Stored data entries:
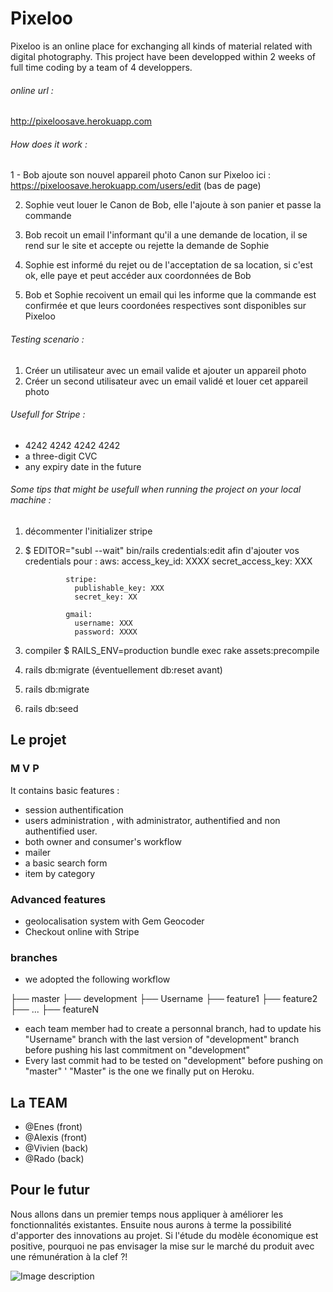 # Pixeloo
Pixeloo is an online place for exchanging all kinds of material related with digital photography.
This project have been developped within 2 weeks of full time coding by a team of 4 developpers.
###### online url :

http://pixeloosave.herokuapp.com

###### How does it work :
1 - Bob ajoute son nouvel appareil photo Canon sur Pixeloo ici : https://pixeloosave.herokuapp.com/users/edit (bas de page)

2. Sophie veut louer le Canon de Bob, elle l'ajoute à son panier et passe la commande

3. Bob recoit un email l'informant qu'il a une demande de location, il se rend sur le site et accepte ou rejette la demande de Sophie

4. Sophie est informé du rejet ou de l'acceptation de sa location, si c'est ok, elle paye et peut accéder aux coordonnées de Bob

5. Bob et Sophie recoivent un email qui les informe que la commande est confirmée et que leurs coordonées respectives sont disponibles sur Pixeloo


###### Testing scenario :

1. Créer un utilisateur avec un email valide et ajouter un appareil photo
2. Créer un second utilisateur avec un email validé et louer cet appareil photo


###### Usefull for Stripe :

- 4242 4242 4242 4242
- a three-digit CVC
- any expiry date in the future

###### Some tips that might be usefull when running the project on your local machine :
1. décommenter l'initializer stripe
2. $ EDITOR="subl --wait" bin/rails credentials:edit
          afin d'ajouter vos credentials pour :
                aws:
                  access_key_id: XXXX
                  secret_access_key: XXX

                stripe:
                  publishable_key: XXX
                  secret_key: XX

                gmail:
                  username: XXX
                  password: XXXX
4. compiler 
     $ RAILS_ENV=production bundle exec rake assets:precompile
5. rails db:migrate (éventuellement db:reset avant)
6. rails db:migrate
7. rails db:seed

## Le projet

### M V P

It contains basic features :
- session authentification
- users administration , with administrator, authentified and non authentified user.
- both owner and consumer's workflow
- mailer
- a basic search form
- item by category

### Advanced features

- geolocalisation system with Gem Geocoder
- Checkout online with Stripe

### branches 

- we adopted the following workflow

├── master
  ├── development
    ├── Username
      ├── feature1
      ├── feature2
      ├── ...
      ├── featureN

- each team member had to create a personnal branch, had to update his "Username" branch with the last version of "development" branch before pushing his last commitment on "development"
- Every last commit had to be tested on "development" before pushing on "master"
' "Master" is the one we finally put on Heroku.
     
## La TEAM

- @Enes (front)
- @Alexis (front)
- @Vivien (back)
- @Rado (back)

## Pour le futur

Nous allons dans un premier temps nous appliquer à améliorer les fonctionnalités existantes. Ensuite nous aurons à terme la possibilité d'apporter des innovations au projet. Si l'étude du modèle économique est positive, pourquoi ne pas envisager la mise sur le marché du produit avec une rémunération à la clef ?!


![Image description](https://i.ibb.co/MkF2YH8/SNAPSHOT.jpg)


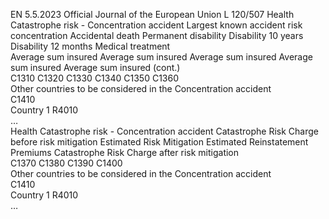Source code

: EN  5.5.2023 Official Journal of the European Union L 120/507
 Health Catastrophe risk - Concentration 
accident  Largest known 
accident risk 
concentration  Accidental death  Permanent 
disability  Disability 10 years  Disability 12 
months  Medical treatment  
Average sum 
insured  Average sum 
insured  Average sum 
insured  Average sum 
insured  Average sum 
insured  (cont.)  
C1310  C1320  C1330  C1340  C1350  C1360  
Other countries to be considered in the 
Concentration accident  
C1410  
Country 1  R4010  
…  
Health Catastrophe risk - Concentration accident  Catastrophe Risk Charge 
before risk mitigation  Estimated Risk Mitigation  Estimated Reinstatement 
Premiums  Catastrophe Risk Charge 
after risk mitigation  
C1370  C1380  C1390  C1400  
Other countries to be considered in the Concentration 
accident  
C1410  
Country 1  R4010  
…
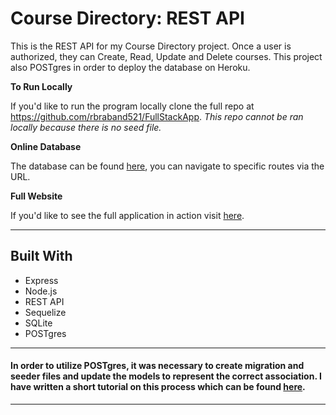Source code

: # Course Directory: REST API

This is the REST API for my Course Directory project. Once a user is authorized, they can Create, Read, Update and Delete courses. This project also POSTgres in order to deploy the database on Heroku. 

**To Run Locally**

If you'd like to run the program locally clone the full repo at <https://github.com/rbraband521/FullStackApp>. *This repo cannot be ran locally because there is no seed file.* 

**Online Database**

The database can be found [here](https://safe-garden-88273.herokuapp.com/), you can navigate to specific routes via the URL. 

**Full Website**

If you'd like to see the full application in action visit [here](https://course-directory-full-stack-app.vercel.app/).


*****
## Built With
  * Express
  * Node.js
  * REST API
  * Sequelize
  * SQLite
  * POSTgres

  *****
  #### In order to utilize POSTgres, it was necessary to create migration and seeder files and update the models to represent the correct association. I have written a short tutorial on this process which can be found [here](https://github.com/rbraband521/Sequelize-Model-Associations/blob/main/Associations.md). 
  *****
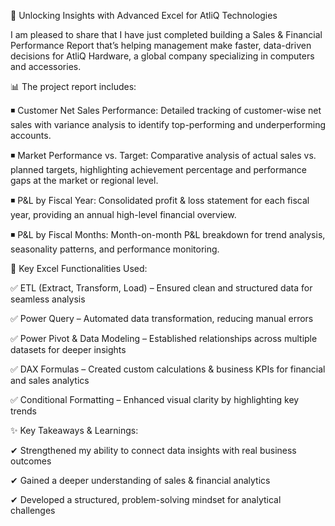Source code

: 🚀 Unlocking Insights with Advanced Excel for AtliQ Technologies

I am pleased to share that I have just completed building a Sales & Financial Performance Report that’s helping management make faster, data-driven decisions for AtliQ Hardware, a global company specializing in computers and accessories.

📊 The project report includes:

◾ Customer Net Sales Performance: Detailed tracking of customer-wise net sales with variance analysis to identify top-performing and underperforming accounts.

◾ Market Performance vs. Target: Comparative analysis of actual sales vs. planned targets, highlighting achievement percentage and performance gaps at the market or regional level.

◾ P&L by Fiscal Year: Consolidated profit & loss statement for each fiscal year, providing an annual high-level financial overview.

◾ P&L by Fiscal Months: Month-on-month P&L breakdown for trend analysis, seasonality patterns, and performance monitoring.

🔹 Key Excel Functionalities Used:

 ✅ ETL (Extract, Transform, Load) – Ensured clean and structured data for seamless analysis

 ✅ Power Query – Automated data transformation, reducing manual errors

 ✅ Power Pivot & Data Modeling – Established relationships across multiple datasets for deeper insights

 ✅ DAX Formulas – Created custom calculations & business KPIs for financial and sales analytics

 ✅ Conditional Formatting – Enhanced visual clarity by highlighting key trends

✨ Key Takeaways & Learnings:

 ✔ Strengthened my ability to connect data insights with real business outcomes

 ✔ Gained a deeper understanding of sales & financial analytics

 ✔ Developed a structured, problem-solving mindset for analytical challenges

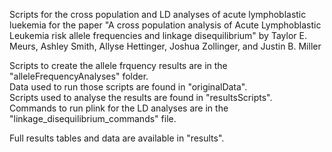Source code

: Scripts for the cross population and LD analyses of acute lymphoblastic luekemia for the paper 
"A cross population analysis of Acute Lymphoblastic Leukemia risk allele frequencies and linkage disequilibrium" 
by Taylor E. Meurs, Ashley Smith, Allyse Hettinger, Joshua Zollinger, and Justin B. Miller
  
  
Scripts to create the allele frquency results are in the "alleleFrequencyAnalyses" folder.  
Data used to run those scripts are found in "originalData".  
Scripts used to analyse the results are found in "resultsScripts".  
Commands to run plink for the LD analyses are in the "linkage_disequilibrium_commands" file.  
  
Full results tables and data are available in "results".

#### TASK ITEM:
Copy every line above word for word and exclude the pictures.

#### PROBLEM SOLUTION:
 # Pixeloo
Pixeloo is an online place for exchanging all kinds of material related with digital photography.
This project have been developped within 2 weeks of full time coding by a team of 4 developpers.
###### online url :

http://pixeloosave.herokuapp.com

###### How does it work :
1 - Bob ajoute son nouvel appareil photo Canon sur Pixeloo ici : https://pixeloosave.herokuapp.com/users/edit (bas de page)

2. Sophie veut louer le Canon de Bob, elle l'ajoute à son panier et passe la commande

3. Bob recoit un email l'informant qu'il a une demande de location, il se rend sur le site et accepte ou rejette la demande de Sophie

4. Sophie est informé du rejet ou de l'acceptation de sa location, si c'est ok, elle paye et peut accéder aux coordonnées de Bob

5. Bob et Sophie recoivent un email qui les informe que la commande est confirmée et que leurs coordonées respectives sont disponibles sur Pixeloo


###### Testing scenario :

1. Créer un utilisateur avec un email valide et ajouter un appareil photo
2. Créer un second utilisateur avec un email validé et louer cet appareil photo


###### Usefull for Stripe :

- 4242 4242 4242 4242
- a three-digit CVC
- any expiry date in the future

###### Some tips that might be usefull when running the project on your local machine :
1. décommenter l'initializer stripe
2. $ EDITOR="subl --wait" bin/rails credentials:edit
          afin d'ajouter vos credentials pour :
                aws:
                  access_key_id: XXXX
                  secret_access_key: XXX

                stripe:
                  publishable_key: XXX
                  secret_key: XX

                gmail:
                  username: XXX
                  password: XXXX
4. compiler 
     $ RAILS_ENV=production bundle exec rake assets:precompile
5. rails db:migrate (éventuellement db:reset avant)
6. rails db:migrate
7. rails db:seed

## Le projet

### M V P

It contains basic features :
- session authentification
- users administration , with administrator, authentified and non authentified user.
- both owner and consumer's workflow
- mailer
- a basic search form
- item by category

### Advanced features

- geolocalisation system with Gem Geocoder
- Checkout online with Stripe

### branches 

- we adopted the following workflow

├── master
  ├── development
    ├── Username
      ├── feature1
      ├── feature2
      ├── ...
      ├── featureN

- each team member had to create a personnal branch, had to update his "Username" branch with the last version of "development" branch before pushing his last commitment on "development"
- Every last commit had to be tested on "development" before pushing on "master"
' "Master" is the one we finally put on Heroku.
     
## La TEAM

- @Enes (front)
- @Alexis (front)
- @Vivien (back)
- @Rado (back)

## Pour le futur

Nous allons dans un premier temps nous appliquer à améliorer les fonctionnalités existantes. Ensuite nous aurons à terme la possibilité d'apporter des innovations au projet. Si l'étude du modèle économique est positive, pourquoi ne pas envisager la mise sur le marché du produit avec une rémunération à la clef ?!


![Image description](https://i.ibb.co/MkF2YH8/SNAPSHOT.jpg)


Source code

: EN  5.5.2023 Official Journal of the European Union L 120/507
 Health Catastrophe risk - Concentration 
accident  Largest known 
accident risk 
concentration  Accidental death  Permanent 
disability  Disability 10 years  Disability 12 
months  Medical treatment  
Average sum 
insured  Average sum 
insured  Average sum 
insured  Average sum 
insured  Average sum 
insured  (cont.)  
C1310  C1320  C1330  C1340  C1350  C1360  
Other countries to be considered in the 
Concentration accident  
C1410  
Country 1  R4010  
…  
Health Catastrophe risk - Concentration accident  Catastrophe Risk Charge 
before risk mitigation  Estimated Risk Mitigation  Estimated Reinstatement 
Premiums  Catastrophe Risk Charge 
after risk mitigation  
C1370  C1380  C1390  C1400  
Other countries to be considered in the Concentration 
accident  
C1410  
Country 1  R4010  
…
Source code

: # Course Directory: REST API

This is the REST API for my Course Directory project. Once a user is authorized, they can Create, Read, Update and Delete courses. This project also POSTgres in order to deploy the database on Heroku. 

**To Run Locally**

If you'd like to run the program locally clone the full repo at <https://github.com/rbraband521/FullStackApp>. *This repo cannot be ran locally because there is no seed file.* 

**Online Database**

The database can be found [here](https://safe-garden-88273.herokuapp.com/), you can navigate to specific routes via the URL. 

**Full Website**

If you'd like to see the full application in action visit [here](https://course-directory-full-stack-app.vercel.app/).


*****
## Built With
  * Express
  * Node.js
  * REST API
  * Sequelize
  * SQLite
  * POSTgres

  *****
  #### In order to utilize POSTgres, it was necessary to create migration and seeder files and update the models to represent the correct association. I have written a short tutorial on this process which can be found [here](https://github.com/rbraband521/Sequelize-Model-Associations/blob/main/Associations.md). 
  *****
Source code

: 🚀 Unlocking Insights with Advanced Excel for AtliQ Technologies

I am pleased to share that I have just completed building a Sales & Financial Performance Report that’s helping management make faster, data-driven decisions for AtliQ Hardware, a global company specializing in computers and accessories.

📊 The project report includes:

◾ Customer Net Sales Performance: Detailed tracking of customer-wise net sales with variance analysis to identify top-performing and underperforming accounts.

◾ Market Performance vs. Target: Comparative analysis of actual sales vs. planned targets, highlighting achievement percentage and performance gaps at the market or regional level.

◾ P&L by Fiscal Year: Consolidated profit & loss statement for each fiscal year, providing an annual high-level financial overview.

◾ P&L by Fiscal Months: Month-on-month P&L breakdown for trend analysis, seasonality patterns, and performance monitoring.

🔹 Key Excel Functionalities Used:

 ✅ ETL (Extract, Transform, Load) – Ensured clean and structured data for seamless analysis

 ✅ Power Query – Automated data transformation, reducing manual errors

 ✅ Power Pivot & Data Modeling – Established relationships across multiple datasets for deeper insights

 ✅ DAX Formulas – Created custom calculations & business KPIs for financial and sales analytics

 ✅ Conditional Formatting – Enhanced visual clarity by highlighting key trends

✨ Key Takeaways & Learnings:

 ✔ Strengthened my ability to connect data insights with real business outcomes

 ✔ Gained a deeper understanding of sales & financial analytics

 ✔ Developed a structured, problem-solving mindset for analytical challenges

Source code

: Scripts for the cross population and LD analyses of acute lymphoblastic luekemia for the paper 
"A cross population analysis of Acute Lymphoblastic Leukemia risk allele frequencies and linkage disequilibrium" 
by Taylor E. Meurs, Ashley Smith, Allyse Hettinger, Joshua Zollinger, and Justin B. Miller
  
  
Scripts to create the allele frquency results are in the "alleleFrequencyAnalyses" folder.  
Data used to run those scripts are found in "originalData".  
Scripts used to analyse the results are found in "resultsScripts".  
Commands to run plink for the LD analyses are in the "linkage_disequilibrium_commands" file.  
  
Full results tables and data are available in "results".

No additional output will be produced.